知らぬ人は部屋を眺めまわしました。そして彼の光を放つような微笑で、部屋の中の金で出来たいろいろの品物をみんなきらきらと光らせてから、またマイダスの方に向きなおりました。
『マイダスさん、あなたはお金持ですね!』彼は言いました。『こうしてあなたが一生けんめいこの部屋に積上げられたほどの金のはいった部屋は、世界中何処へ行っても、ほかにはなさそうですね。』
『わしもかなり集めましたよ――かなりね、』とマイダスは、まだ満足出来ないといった調子で答えました。『しかし結局、これだけ集めるのに、一生かかったことを思うと、あんまり少なすぎますよ。人間も千年くらい生きられるものなら、金持になる暇もありましょうがね!』
『何ですって!』と見知らぬ人は叫びました。『それじゃあなたは、まだ不足なんですか?』
 マイダスは頭《かぶり》を振りました。
『では一体、どうなったら満足するんです?』と見知らぬ人は尋ねました。『あんまり変っているので、ちょっとお訊きするだけのことですが、是非一つ、うかがいたいものですなあ。』
 マイダスはちょっと考え込みました。彼は、やさしい微笑に金色の光をさえ含んだ、この見知らぬ人は、彼の最大の望みを叶える力もあり、またそれを叶えてくれるつもりで来たのじゃないかというような虫の知らせを感じました。だから、今こそ、彼の頭に浮かんだ、出来そうな相談は勿論、ちょっと出来ないような相談でも、ただ口に出して頼みさえすれば、聞いてもらえるという、またとない機会なのです。そこで彼は考えに、考えに、考えて、黄金の山の上に、また黄金の山と、頭の中でいくつも積み重ねて見ましたが、なかなかこれでいいという大きさにはならないのでした。とうとう、すばらしい考えがマイダスの胸に浮かびました。それは本当に、彼の大好きな金にも負けない位すばらしいもののような気がしました。
 彼は頭を上げて、この光り輝く見知らぬ人をまともに見ました。
『どうしました、マイダスさん、』とその人は言いました。『何か気に入った考えが浮かんだようですね。あなたの望みを言って下さい。』
『ただこういうことなんですが、』とマイダスは答えました。『こんなに骨を折って宝を集めて、力一杯やった結果が、こんなちっぽけなものかと思うと、わしはうんざりしてしまうのです。わしはさわった物が何でも金になってくれたら、どんなにいいかと思いますな!』
 その見知らぬ人の微笑が、あまりあからさまになったので、それは、こんもりとした谿間へお日様がぱっと射《さ》し込んだように、部屋中を照らすかに見えました。そして金塊や金粉は、明るい光の中に散り敷いた、黄色い秋の木《こ》の葉のように見えたのでした。

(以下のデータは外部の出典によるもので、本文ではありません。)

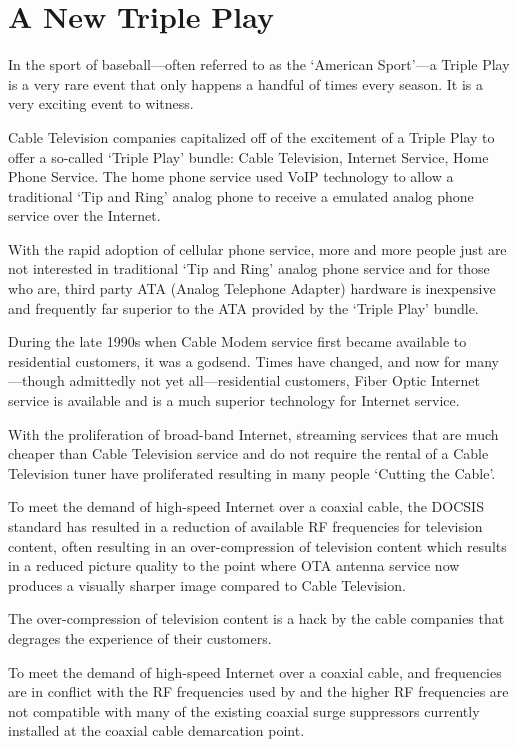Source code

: \chapter{A New Triple Play}

In the sport of baseball---often referred to as the `American Sport'---a Triple
Play is a very rare event that only happens a handful of times every season. It
is a very exciting event to witness.

Cable Television companies capitalized off of the excitement of a Triple Play to
offer a so-called `Triple Play' bundle: Cable Television, Internet Service, Home
Phone Service. The home phone service used VoIP technology to allow a traditional
`Tip and Ring' analog phone to receive a emulated analog phone service over the
Internet.

With the rapid adoption of cellular phone service, more and more people just are
not interested in traditional `Tip and Ring' analog phone service and for those
who are, third party ATA (Analog Telephone Adapter) hardware is inexpensive and
frequently far superior to the ATA provided by the `Triple Play' bundle.

During the late 1990s when Cable Modem service first became available to residential
customers, it was a godsend. Times have changed, and now for many---though admittedly
not yet all---residential customers, Fiber Optic Internet service is available and
is a much superior technology for Internet service.

With the proliferation of broad-band Internet, streaming services that are much
cheaper than Cable Television service and do not require the rental of a Cable Television
tuner have proliferated resulting in many people `Cutting the Cable'.

To meet the demand of high-speed Internet over a coaxial cable, the DOCSIS standard
has resulted in a reduction of available RF frequencies for television content,
often resulting in an over-compression of television content which results in a
reduced picture quality to the point where OTA antenna service now produces a visually
sharper image compared to Cable Television.

The over-compression of television content is a hack by the cable companies that
degrages the experience of their customers.

To meet the demand of high-speed Internet over a coaxial cable,  and
 frequencies are in conflict with the RF frequencies used by
\xdband{} and the higher RF frequencies are not compatible with many of the
existing coaxial surge suppressors currently installed at the coaxial cable
demarcation point.

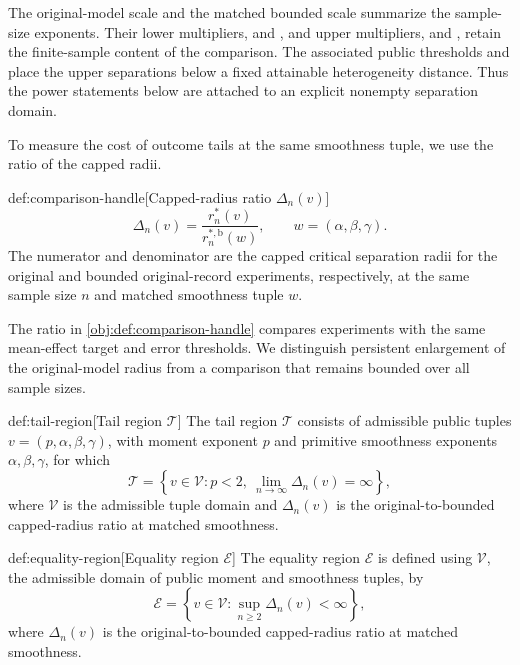 The original-model scale  and the matched bounded scale  summarize the sample-size exponents. Their lower multipliers,  and , and upper multipliers,  and , retain the finite-sample content of the comparison. The associated public thresholds  and  place the upper separations below a fixed attainable heterogeneity distance. Thus the power statements below are attached to an explicit nonempty separation domain.

To measure the cost of outcome tails at the same smoothness tuple, we use the ratio of the capped radii.

\begin{definitionv}{def:comparison-handle}[Capped-radius ratio $\Delta_n(v)$]
\[
\Delta_n(v)=\frac{r_n^*(v)}{r_n^{*,\mathrm b}(w)},
\qquad w=(\alpha,\beta,\gamma).
\]
The numerator and denominator are the capped critical separation radii for the original and bounded original-record experiments, respectively, at the same sample size \(n\) and matched smoothness tuple \(w\).
\end{definitionv}

The ratio  in \cref{obj:def:comparison-handle} compares experiments with the same mean-effect target and error thresholds. We distinguish persistent enlargement of the original-model radius from a comparison that remains bounded over all sample sizes.

\begin{definitionv}{def:tail-region}[Tail region \(\mathcal T\)]
The tail region \(\mathcal T\) consists of admissible public tuples \(v=(p,\alpha,\beta,\gamma)\), with moment exponent \(p\) and primitive smoothness exponents \(\alpha,\beta,\gamma\), for which
\[
\mathcal T
=
\left\{
v\in\mathcal V:
p<2,\ 
\lim_{n\to\infty}\Delta_n(v)=\infty
\right\},
\]
where \(\mathcal V\) is the admissible tuple domain and \(\Delta_n(v)\) is the original-to-bounded capped-radius ratio at matched smoothness.
\end{definitionv}

\begin{definitionv}{def:equality-region}[Equality region \(\mathcal E\)]
The equality region \(\mathcal E\) is defined using \(\mathcal V\), the admissible domain of public moment and smoothness tuples, by
\[
\mathcal E
=
\left\{
v\in\mathcal V:
\sup_{n\ge 2}\Delta_n(v)<\infty
\right\},
\]
where \(\Delta_n(v)\) is the original-to-bounded capped-radius ratio at matched smoothness.
\end{definitionv}

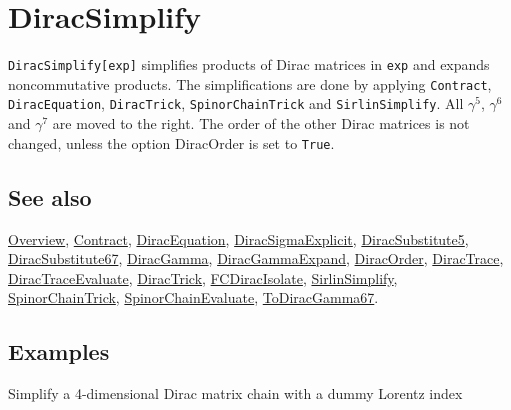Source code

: \documentclass[../FeynCalcManual.tex]{subfiles}
\begin{document}
\hypertarget{diracsimplify}{%
\section{DiracSimplify}\label{diracsimplify}}

\texttt{DiracSimplify[\allowbreak{}exp]} simplifies products of Dirac
matrices in \texttt{exp} and expands noncommutative products. The
simplifications are done by applying \texttt{Contract},
\texttt{DiracEquation}, \texttt{DiracTrick}, \texttt{SpinorChainTrick}
and \texttt{SirlinSimplify}. All \(\gamma^5\), \(\gamma^6\) and
\(\gamma^7\) are moved to the right. The order of the other Dirac
matrices is not changed, unless the option DiracOrder is set to
\texttt{True}.

\subsection{See also}

\hyperlink{toc}{Overview}, \hyperlink{contract}{Contract},
\hyperlink{diracequation}{DiracEquation},
\hyperlink{diracsigmaexplicit}{DiracSigmaExplicit},
\hyperlink{diracsubstitute5}{DiracSubstitute5},
\hyperlink{diracsubstitute67}{DiracSubstitute67},
\hyperlink{diracgamma}{DiracGamma},
\hyperlink{diracgammaexpand}{DiracGammaExpand},
\hyperlink{diracorder}{DiracOrder}, \hyperlink{diractrace}{DiracTrace},
\hyperlink{diractraceevaluate}{DiracTraceEvaluate},
\hyperlink{diractrick}{DiracTrick},
\hyperlink{fcdiracisolate}{FCDiracIsolate},
\hyperlink{sirlinsimplify}{SirlinSimplify},
\hyperlink{spinorchaintrick}{SpinorChainTrick},
\hyperlink{spinorchainevaluate}{SpinorChainEvaluate},
\hyperlink{todiracgamma67}{ToDiracGamma67}.

\subsection{Examples}

Simplify a 4-dimensional Dirac matrix chain with a dummy Lorentz index

\begin{Shaded}
\begin{Highlighting}[]
\OperatorTok{[}\SpecialCharTok{\textbackslash{}}\OperatorTok{[}\OperatorTok{],} \SpecialCharTok{\textbackslash{}}\OperatorTok{[}\OperatorTok{],} \SpecialCharTok{\textbackslash{}}\OperatorTok{[}\OperatorTok{]]} 
 
\OperatorTok{[}\SpecialCharTok{\%}\OperatorTok{]}
\end{Highlighting}
\end{Shaded}
\end{document}
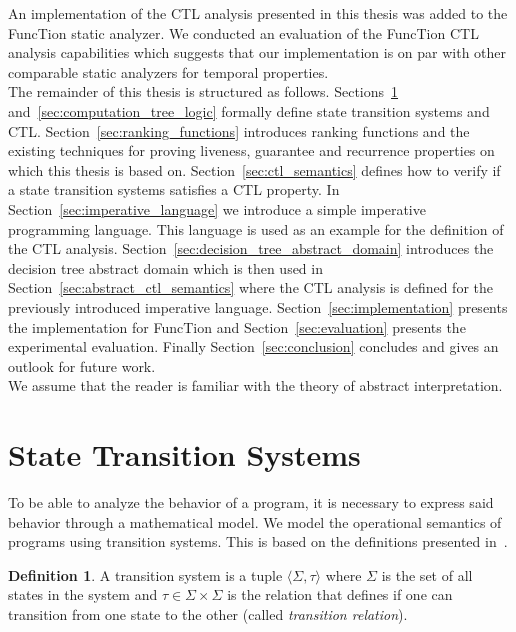 \documentclass[11pt,a4paper,titlepage]{article}
\theoremstyle{definition}
\newtheorem{definition}{Definition}[section]
\begin{document}
An implementation of the CTL analysis presented in this thesis was added to the FuncTion static analyzer. 
We conducted an evaluation of the FuncTion CTL analysis capabilities which suggests that our implementation is on par with other comparable static analyzers
for temporal properties.\\

The remainder of this thesis is structured as follows. 
Sections~\ref{sec:state_transition_system} and~\ref{sec:computation_tree_logic} formally define state transition systems and CTL.
Section~\ref{sec:ranking_functions} introduces ranking functions and the existing techniques for proving liveness, 
guarantee and recurrence properties on which this thesis is based on.
Section~\ref{sec:ctl_semantics} defines how to verify if a state transition systems satisfies a CTL property.
In Section~\ref{sec:imperative_language} we introduce a simple imperative programming language. 
This language is used as an example for the definition of the CTL analysis. 
Section~\ref{sec:decision_tree_abstract_domain} introduces the decision tree abstract domain which is then used 
in Section~\ref{sec:abstract_ctl_semantics} where the CTL analysis is defined for the previously introduced imperative language. 
Section~\ref{sec:implementation} presents the implementation for 
FuncTion and Section~\ref{sec:evaluation} presents the experimental evaluation. 
Finally Section~\ref{sec:conclusion} concludes and gives an outlook for future work.\\

We assume that the reader is familiar with the theory of abstract interpretation. 

\section{State Transition Systems}\label{sec:state_transition_system}

To be able to analyze the behavior of a program, it is necessary 
to express said behavior through a mathematical model. 
We model the operational semantics of programs using transition systems. 
This is based on the definitions presented in~\cite{UrbanM-VMCAI15}.

\begin{definition}
    A transition system is a tuple $\langle \Sigma, \tau \rangle$ where $\Sigma$ 
    is the set of all states in the system and $\tau \in \Sigma \times \Sigma$ 
    is the relation that defines if one can transition from one state to the other (called \emph{transition relation}).
\end{definition}
\end{document}
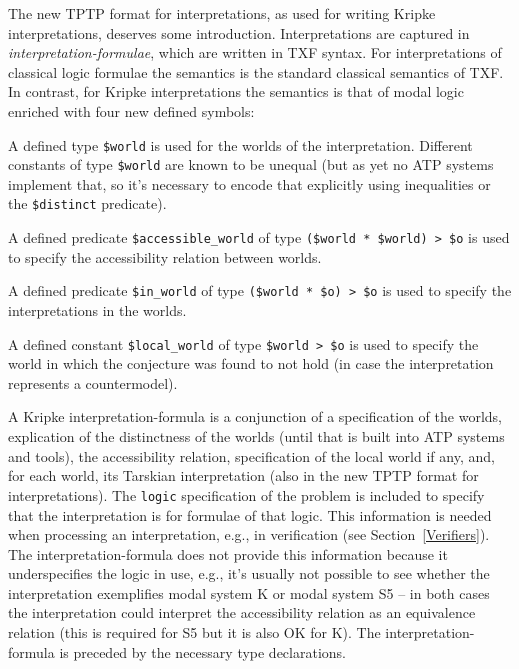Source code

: \documentclass{ceurart}
\newenvironment{packed_itemize}{
\vspace*{-0.3em}
\begin{itemize}
\setlength{\partopsep}{0pt}
\setlength{\itemsep}{1pt}
\setlength{\parskip}{0pt}
\setlength{\parsep}{0pt}
}{\end{itemize}}
\begin{document}
The new TPTP format for interpretations, as used for writing Kripke interpretations, deserves 
some introduction.
Interpretations are captured in {\em interpretation-formulae}, which are written in TXF syntax.
For interpretations of classical logic formulae the semantics is the standard classical semantics 
of TXF.
In contrast, for Kripke interpretations the semantics is that of modal logic enriched with four 
new defined symbols:
\begin{packed_itemize}
\item A defined type {\tt \$world} is used for the worlds of the interpretation.
      Different constants of type {\tt \$world} are known to be unequal (but as yet no ATP 
      systems implement that, so it's necessary to encode that explicitly using inequalities or 
      the {\tt \$distinct} predicate).
\item A defined predicate {\tt \$accessible\_world} of type {\tt (\$world\,*\,\$world)\,>\,\$o}
      is used to specify the accessibility relation between worlds.
\item A defined predicate {\tt \$in\_world} of type {\tt (\$world\,*\,\$o)\,>\,\$o} is used to 
      specify the interpretations in the worlds.
\item A defined constant {\tt \$local\_world} of type {\tt \$world\,>\,\$o} is used to specify 
      the world in which the conjecture was found to not hold (in case the interpretation
      represents a countermodel).
\end{packed_itemize}
A Kripke interpretation-formula is a conjunction of 
a specification of the worlds,
explication of the distinctness of the worlds (until that is built into ATP systems and tools),
the accessibility relation,
specification of the local world if any,
and,
for each world, its Tarskian interpretation (also in the new TPTP format for interpretations).
The {\tt logic} specification of the problem is included to specify that the interpretation is
for formulae of that logic.
This information is needed when processing an interpretation, e.g., in verification (see 
Section~\ref{Verifiers}). 
The interpretation-formula does not provide this information because it underspecifies the 
logic in use, e.g., it's usually not possible to see whether the interpretation exemplifies modal 
system K or modal system S5 -- in both cases the interpretation could interpret the accessibility 
relation as an equivalence relation (this is required for S5 but it is also OK for K).
The interpretation-formula is preceded by the necessary type declarations.
\end{document}
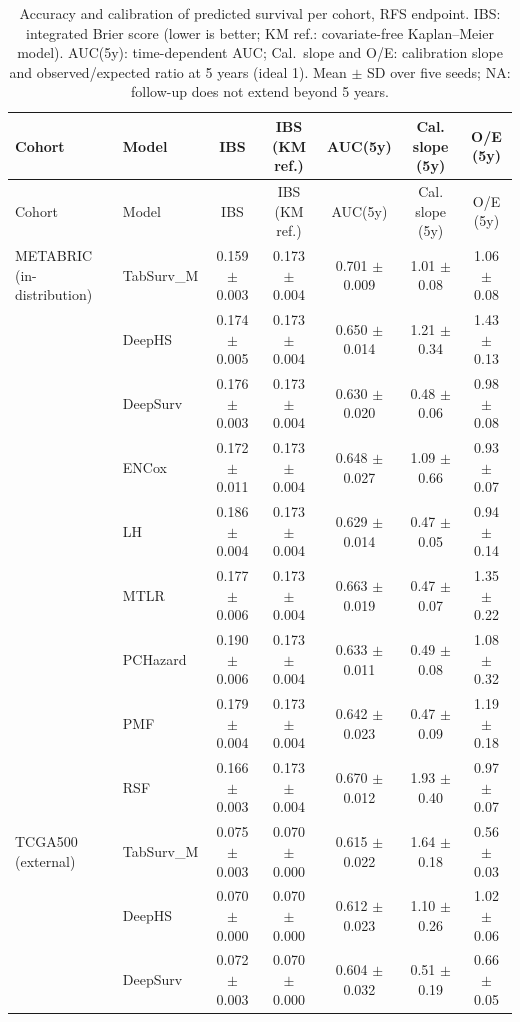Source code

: \begin{longtable}{llccccc}
\caption{Accuracy and calibration of predicted survival per cohort, RFS endpoint. IBS: integrated Brier score (lower is better; KM ref.: covariate-free Kaplan--Meier model). AUC(5y): time-dependent AUC; Cal.\ slope and O/E: calibration slope and observed/expected ratio at 5 years (ideal 1). Mean $\pm$ SD over five seeds; NA: follow-up does not extend beyond 5 years.}
\label{tab:supp_calibration_rfs} \\
\toprule
Cohort & Model & IBS & IBS (KM ref.) & AUC(5y) & Cal. slope (5y) & O/E (5y) \\
\midrule
\endfirsthead
\toprule
Cohort & Model & IBS & IBS (KM ref.) & AUC(5y) & Cal. slope (5y) & O/E (5y) \\
\midrule
\endhead
METABRIC (in-distribution) & TabSurv\_M & 0.159 $\pm$ 0.003 & 0.173 $\pm$ 0.004 & 0.701 $\pm$ 0.009 & 1.01 $\pm$ 0.08 & 1.06 $\pm$ 0.08 \\
 & DeepHS & 0.174 $\pm$ 0.005 & 0.173 $\pm$ 0.004 & 0.650 $\pm$ 0.014 & 1.21 $\pm$ 0.34 & 1.43 $\pm$ 0.13 \\
 & DeepSurv & 0.176 $\pm$ 0.003 & 0.173 $\pm$ 0.004 & 0.630 $\pm$ 0.020 & 0.48 $\pm$ 0.06 & 0.98 $\pm$ 0.08 \\
 & ENCox & 0.172 $\pm$ 0.011 & 0.173 $\pm$ 0.004 & 0.648 $\pm$ 0.027 & 1.09 $\pm$ 0.66 & 0.93 $\pm$ 0.07 \\
 & LH & 0.186 $\pm$ 0.004 & 0.173 $\pm$ 0.004 & 0.629 $\pm$ 0.014 & 0.47 $\pm$ 0.05 & 0.94 $\pm$ 0.14 \\
 & MTLR & 0.177 $\pm$ 0.006 & 0.173 $\pm$ 0.004 & 0.663 $\pm$ 0.019 & 0.47 $\pm$ 0.07 & 1.35 $\pm$ 0.22 \\
 & PCHazard & 0.190 $\pm$ 0.006 & 0.173 $\pm$ 0.004 & 0.633 $\pm$ 0.011 & 0.49 $\pm$ 0.08 & 1.08 $\pm$ 0.32 \\
 & PMF & 0.179 $\pm$ 0.004 & 0.173 $\pm$ 0.004 & 0.642 $\pm$ 0.023 & 0.47 $\pm$ 0.09 & 1.19 $\pm$ 0.18 \\
 & RSF & 0.166 $\pm$ 0.003 & 0.173 $\pm$ 0.004 & 0.670 $\pm$ 0.012 & 1.93 $\pm$ 0.40 & 0.97 $\pm$ 0.07 \\
\midrule
TCGA500 (external) & TabSurv\_M & 0.075 $\pm$ 0.003 & 0.070 $\pm$ 0.000 & 0.615 $\pm$ 0.022 & 1.64 $\pm$ 0.18 & 0.56 $\pm$ 0.03 \\
 & DeepHS & 0.070 $\pm$ 0.000 & 0.070 $\pm$ 0.000 & 0.612 $\pm$ 0.023 & 1.10 $\pm$ 0.26 & 1.02 $\pm$ 0.06 \\
 & DeepSurv & 0.072 $\pm$ 0.003 & 0.070 $\pm$ 0.000 & 0.604 $\pm$ 0.032 & 0.51 $\pm$ 0.19 & 0.66 $\pm$ 0.05 \\

\end{longtable}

『さわれば何でも金になる力ですって!』とその人は叫びました。『そんなすばらしいことを考えつくなんて、マイダスさん、あなたもたしかに相当なもんですね。しかし、それで間違いなくあなたは満足するでしょうか?』
『それで満足しないなんてことがあってたまるもんですか!』
『そんな力が出来て、あとで困ったなんてことは、絶対にないでしょうか?』
『一体、どうして困るなんてことになるでしょう?』とマイダスは問い返しました。『わしは、このことさえ聞き入れてもられえば、完全に幸福になれるんです。』
『では、あなたの望み通りになるように、』と、その見知らぬ人は答えて、別れのしるしに手を振りました。『明日、日の出る時になれば、あなたは何でも金にする力を授っているでしょう。』
 と言ったと思うと、その見知らぬ人の姿がとても光り出したので、マイダスは思わず目を閉じました。今度目をあけて見ると、部屋の中にはただ、一筋の日の光と、それから、彼の周《まわ》り中に、彼が一生かかってため込んだ金がきらきらと輝いているのとが見えるばかりでした。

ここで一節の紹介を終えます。